May 26, 2024

    Series: May 2024

    Speaker: Rob McClellan


    Today's Sermon




    Isaiah 6:1-8
    1In the year that King Uzziah died, I saw the Lord sitting on a throne, high and lofty; and the hem of his robe filled the temple. 2Seraphs were in attendance above him; each had six wings: with two they covered their faces, and with two they covered their feet, and with two they flew.

    3And one called to another and said:
         “Holy, holy, holy is the LORD of hosts;
         the whole earth is full of his glory.”

    4The pivots on the thresholds shook at the voices of those who called, and the house filled with smoke. 5And I said: “Woe is me! I am lost, for I am a man of unclean lips, and I live among a people of unclean lips; yet my eyes have seen the King, the LORD of hosts!”

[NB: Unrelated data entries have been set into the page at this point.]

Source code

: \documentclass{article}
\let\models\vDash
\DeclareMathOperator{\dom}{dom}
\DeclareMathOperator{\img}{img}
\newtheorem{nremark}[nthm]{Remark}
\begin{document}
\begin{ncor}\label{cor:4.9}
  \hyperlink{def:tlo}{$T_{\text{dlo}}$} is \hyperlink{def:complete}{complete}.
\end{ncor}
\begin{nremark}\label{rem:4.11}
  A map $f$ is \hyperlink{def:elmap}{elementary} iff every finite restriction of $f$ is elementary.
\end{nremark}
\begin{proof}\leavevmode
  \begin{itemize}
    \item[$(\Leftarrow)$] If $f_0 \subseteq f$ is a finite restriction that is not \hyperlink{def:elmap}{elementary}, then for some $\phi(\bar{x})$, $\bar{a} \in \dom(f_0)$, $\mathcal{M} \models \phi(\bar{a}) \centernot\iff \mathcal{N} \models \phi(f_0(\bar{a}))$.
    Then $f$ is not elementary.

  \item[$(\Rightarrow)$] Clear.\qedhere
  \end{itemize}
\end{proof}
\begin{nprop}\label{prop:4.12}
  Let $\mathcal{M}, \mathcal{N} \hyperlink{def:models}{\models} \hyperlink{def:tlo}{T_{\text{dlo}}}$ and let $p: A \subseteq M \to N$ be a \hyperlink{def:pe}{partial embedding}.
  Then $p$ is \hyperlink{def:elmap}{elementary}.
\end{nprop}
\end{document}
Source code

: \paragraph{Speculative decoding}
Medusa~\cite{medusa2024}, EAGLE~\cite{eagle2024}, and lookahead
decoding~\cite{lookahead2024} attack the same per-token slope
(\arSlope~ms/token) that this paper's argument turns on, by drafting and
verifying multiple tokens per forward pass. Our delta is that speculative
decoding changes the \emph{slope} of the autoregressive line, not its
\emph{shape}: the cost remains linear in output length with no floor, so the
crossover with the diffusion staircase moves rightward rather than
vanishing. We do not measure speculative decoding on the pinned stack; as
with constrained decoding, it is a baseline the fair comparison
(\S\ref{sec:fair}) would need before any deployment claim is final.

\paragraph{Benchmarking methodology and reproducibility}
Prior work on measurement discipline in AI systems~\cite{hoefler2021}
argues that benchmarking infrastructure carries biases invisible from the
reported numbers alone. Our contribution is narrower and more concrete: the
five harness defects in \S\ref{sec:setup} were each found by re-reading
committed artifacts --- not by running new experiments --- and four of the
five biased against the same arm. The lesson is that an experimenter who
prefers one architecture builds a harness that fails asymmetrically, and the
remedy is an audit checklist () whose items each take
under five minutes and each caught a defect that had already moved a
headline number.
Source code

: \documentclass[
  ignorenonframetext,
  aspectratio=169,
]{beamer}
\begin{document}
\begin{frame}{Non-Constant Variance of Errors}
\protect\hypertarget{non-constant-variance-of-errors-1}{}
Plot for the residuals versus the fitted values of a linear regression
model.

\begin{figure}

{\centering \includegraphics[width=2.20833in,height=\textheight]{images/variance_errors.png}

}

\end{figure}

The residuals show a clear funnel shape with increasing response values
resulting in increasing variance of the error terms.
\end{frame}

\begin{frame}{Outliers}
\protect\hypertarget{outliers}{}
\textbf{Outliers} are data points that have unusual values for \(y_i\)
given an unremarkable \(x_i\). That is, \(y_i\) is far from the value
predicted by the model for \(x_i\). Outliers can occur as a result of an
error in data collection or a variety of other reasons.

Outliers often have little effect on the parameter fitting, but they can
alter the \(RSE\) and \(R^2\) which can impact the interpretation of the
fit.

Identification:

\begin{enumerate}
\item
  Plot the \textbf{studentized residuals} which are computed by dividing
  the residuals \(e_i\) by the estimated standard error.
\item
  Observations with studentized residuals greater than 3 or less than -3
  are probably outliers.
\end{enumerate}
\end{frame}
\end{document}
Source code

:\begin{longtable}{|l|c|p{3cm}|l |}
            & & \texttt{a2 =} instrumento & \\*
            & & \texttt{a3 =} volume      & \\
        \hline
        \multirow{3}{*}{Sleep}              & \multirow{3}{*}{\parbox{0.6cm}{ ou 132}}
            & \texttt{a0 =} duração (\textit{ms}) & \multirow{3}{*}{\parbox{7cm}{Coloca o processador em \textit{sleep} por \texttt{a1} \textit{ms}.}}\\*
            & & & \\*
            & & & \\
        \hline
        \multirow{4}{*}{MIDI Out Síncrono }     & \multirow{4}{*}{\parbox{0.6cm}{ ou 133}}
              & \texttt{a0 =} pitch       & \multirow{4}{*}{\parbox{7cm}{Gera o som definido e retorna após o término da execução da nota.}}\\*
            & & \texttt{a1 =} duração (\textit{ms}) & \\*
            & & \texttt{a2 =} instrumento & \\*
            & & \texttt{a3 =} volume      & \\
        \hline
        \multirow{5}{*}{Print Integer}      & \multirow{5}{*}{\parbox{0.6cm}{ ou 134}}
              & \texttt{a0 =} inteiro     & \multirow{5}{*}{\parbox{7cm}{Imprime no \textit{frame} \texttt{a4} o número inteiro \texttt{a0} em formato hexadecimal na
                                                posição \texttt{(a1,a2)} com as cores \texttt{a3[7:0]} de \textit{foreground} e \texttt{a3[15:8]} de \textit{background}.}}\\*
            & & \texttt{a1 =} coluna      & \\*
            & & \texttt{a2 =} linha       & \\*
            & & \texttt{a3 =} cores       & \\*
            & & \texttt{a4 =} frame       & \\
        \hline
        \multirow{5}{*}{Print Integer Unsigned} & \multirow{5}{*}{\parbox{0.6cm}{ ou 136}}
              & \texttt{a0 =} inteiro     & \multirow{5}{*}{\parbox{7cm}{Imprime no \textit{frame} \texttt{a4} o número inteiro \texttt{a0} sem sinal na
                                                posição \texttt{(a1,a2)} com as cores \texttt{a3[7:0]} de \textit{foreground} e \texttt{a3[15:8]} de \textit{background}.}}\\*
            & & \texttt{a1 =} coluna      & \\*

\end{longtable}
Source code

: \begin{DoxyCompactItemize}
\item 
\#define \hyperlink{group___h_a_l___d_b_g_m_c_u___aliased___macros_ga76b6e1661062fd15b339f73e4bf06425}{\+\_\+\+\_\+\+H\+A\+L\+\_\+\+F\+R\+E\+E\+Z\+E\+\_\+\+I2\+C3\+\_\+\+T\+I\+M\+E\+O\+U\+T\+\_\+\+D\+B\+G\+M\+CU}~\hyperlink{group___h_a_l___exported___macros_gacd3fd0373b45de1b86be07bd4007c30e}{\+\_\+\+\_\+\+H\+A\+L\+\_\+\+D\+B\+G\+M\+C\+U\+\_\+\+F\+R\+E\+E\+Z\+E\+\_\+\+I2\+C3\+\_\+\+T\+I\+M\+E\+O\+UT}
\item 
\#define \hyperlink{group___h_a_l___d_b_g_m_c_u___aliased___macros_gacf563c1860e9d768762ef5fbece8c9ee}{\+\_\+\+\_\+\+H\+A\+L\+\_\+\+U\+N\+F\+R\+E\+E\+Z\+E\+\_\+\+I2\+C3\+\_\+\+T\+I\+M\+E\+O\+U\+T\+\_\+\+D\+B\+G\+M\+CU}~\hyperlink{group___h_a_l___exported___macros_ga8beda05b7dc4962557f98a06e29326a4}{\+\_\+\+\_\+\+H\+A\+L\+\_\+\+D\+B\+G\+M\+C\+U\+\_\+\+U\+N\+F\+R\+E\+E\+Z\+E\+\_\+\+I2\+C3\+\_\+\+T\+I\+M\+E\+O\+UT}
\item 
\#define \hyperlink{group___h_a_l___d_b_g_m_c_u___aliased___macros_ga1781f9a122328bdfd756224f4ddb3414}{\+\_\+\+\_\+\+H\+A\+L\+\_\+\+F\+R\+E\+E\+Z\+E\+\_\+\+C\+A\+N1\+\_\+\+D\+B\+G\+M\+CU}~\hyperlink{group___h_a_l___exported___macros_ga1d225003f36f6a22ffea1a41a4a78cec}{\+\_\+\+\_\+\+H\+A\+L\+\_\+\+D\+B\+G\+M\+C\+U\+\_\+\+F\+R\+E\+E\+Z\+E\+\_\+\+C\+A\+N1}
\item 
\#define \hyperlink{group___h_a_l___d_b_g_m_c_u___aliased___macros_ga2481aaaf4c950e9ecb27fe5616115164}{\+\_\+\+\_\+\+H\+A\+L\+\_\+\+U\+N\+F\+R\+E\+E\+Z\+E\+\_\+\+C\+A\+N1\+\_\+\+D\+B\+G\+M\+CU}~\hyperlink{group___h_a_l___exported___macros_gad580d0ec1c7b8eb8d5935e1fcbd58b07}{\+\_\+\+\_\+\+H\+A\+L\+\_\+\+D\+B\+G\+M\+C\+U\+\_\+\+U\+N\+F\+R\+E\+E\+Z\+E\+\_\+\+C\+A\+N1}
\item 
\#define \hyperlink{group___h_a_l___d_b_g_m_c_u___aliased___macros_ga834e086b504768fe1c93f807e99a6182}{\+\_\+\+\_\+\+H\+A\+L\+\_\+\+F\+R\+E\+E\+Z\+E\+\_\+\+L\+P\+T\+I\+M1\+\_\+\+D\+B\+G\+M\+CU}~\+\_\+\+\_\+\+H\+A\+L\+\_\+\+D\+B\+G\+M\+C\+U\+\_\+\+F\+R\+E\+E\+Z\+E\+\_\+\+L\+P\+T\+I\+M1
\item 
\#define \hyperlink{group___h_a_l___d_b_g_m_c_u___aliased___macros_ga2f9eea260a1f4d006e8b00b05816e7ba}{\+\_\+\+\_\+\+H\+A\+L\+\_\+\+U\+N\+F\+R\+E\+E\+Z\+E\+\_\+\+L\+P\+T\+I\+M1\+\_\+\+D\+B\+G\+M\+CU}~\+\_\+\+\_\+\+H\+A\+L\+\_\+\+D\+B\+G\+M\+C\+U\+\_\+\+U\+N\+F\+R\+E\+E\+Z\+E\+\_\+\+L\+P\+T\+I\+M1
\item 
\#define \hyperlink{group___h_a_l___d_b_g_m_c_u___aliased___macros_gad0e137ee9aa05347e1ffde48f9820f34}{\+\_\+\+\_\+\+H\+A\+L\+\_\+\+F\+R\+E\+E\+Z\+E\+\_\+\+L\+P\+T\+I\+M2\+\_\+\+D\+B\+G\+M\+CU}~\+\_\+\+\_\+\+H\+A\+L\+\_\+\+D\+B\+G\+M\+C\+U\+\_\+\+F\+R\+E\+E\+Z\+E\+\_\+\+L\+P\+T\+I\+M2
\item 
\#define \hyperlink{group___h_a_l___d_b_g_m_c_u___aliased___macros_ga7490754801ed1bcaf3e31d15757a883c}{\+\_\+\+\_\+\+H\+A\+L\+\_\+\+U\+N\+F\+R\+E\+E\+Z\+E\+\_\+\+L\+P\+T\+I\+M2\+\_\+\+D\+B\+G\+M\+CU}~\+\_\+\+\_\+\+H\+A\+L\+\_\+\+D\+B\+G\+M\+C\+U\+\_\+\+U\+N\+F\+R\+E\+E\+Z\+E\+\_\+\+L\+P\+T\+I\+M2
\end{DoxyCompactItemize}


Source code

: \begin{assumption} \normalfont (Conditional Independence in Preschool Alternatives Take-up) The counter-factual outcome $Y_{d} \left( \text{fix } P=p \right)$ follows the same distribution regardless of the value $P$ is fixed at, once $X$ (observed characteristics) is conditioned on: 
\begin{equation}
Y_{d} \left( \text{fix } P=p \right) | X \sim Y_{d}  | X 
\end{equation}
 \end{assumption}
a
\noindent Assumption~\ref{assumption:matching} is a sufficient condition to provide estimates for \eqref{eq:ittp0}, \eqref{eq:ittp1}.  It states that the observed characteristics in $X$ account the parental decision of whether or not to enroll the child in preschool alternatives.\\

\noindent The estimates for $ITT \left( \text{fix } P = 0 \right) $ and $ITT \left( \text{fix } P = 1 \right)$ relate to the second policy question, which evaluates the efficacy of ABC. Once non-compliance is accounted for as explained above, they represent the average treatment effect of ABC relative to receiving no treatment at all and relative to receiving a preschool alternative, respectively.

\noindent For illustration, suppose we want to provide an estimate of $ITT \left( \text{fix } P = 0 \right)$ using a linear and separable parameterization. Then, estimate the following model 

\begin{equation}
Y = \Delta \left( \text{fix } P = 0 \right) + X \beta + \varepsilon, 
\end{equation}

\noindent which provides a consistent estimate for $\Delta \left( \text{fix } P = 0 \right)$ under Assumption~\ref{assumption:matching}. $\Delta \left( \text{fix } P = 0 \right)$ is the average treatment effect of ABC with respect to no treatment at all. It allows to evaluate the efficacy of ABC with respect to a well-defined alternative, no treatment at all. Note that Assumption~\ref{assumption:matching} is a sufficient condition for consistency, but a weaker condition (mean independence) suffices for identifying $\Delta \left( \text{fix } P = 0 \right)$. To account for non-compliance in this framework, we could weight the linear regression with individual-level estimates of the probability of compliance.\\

    6Then one of the seraphs flew to me, holding a live coal that had been taken from the altar with a pair of tongs. 7The seraph touched my mouth with it and said: “Now that this has touched your lips, your guilt has departed and your sin is blotted out.” 8Then I heard the voice of the Lord saying, “Whom shall I send, and who will go for us?” And I said, “Here am I; send me!”

    Romans 8:12-17

    12So then, brothers and sisters, we are debtors, not to the flesh, to live according to the flesh — 13for if you live according to the flesh, you will die; but if by the Spirit you put to death the deeds of the body, you will live. 14For all who are led by the Spirit of God are children of God. 15For you did not receive a spirit of slavery to fall back into fear, but you have received a spirit of adoption. When we cry, “Abba! Father!” 16it is that very Spirit bearing witness with our spirit that we are children of God, 17and if children, then heirs, heirs of God and joint heirs with Christ — if, in fact, we suffer with him so that we may also be glorified with him.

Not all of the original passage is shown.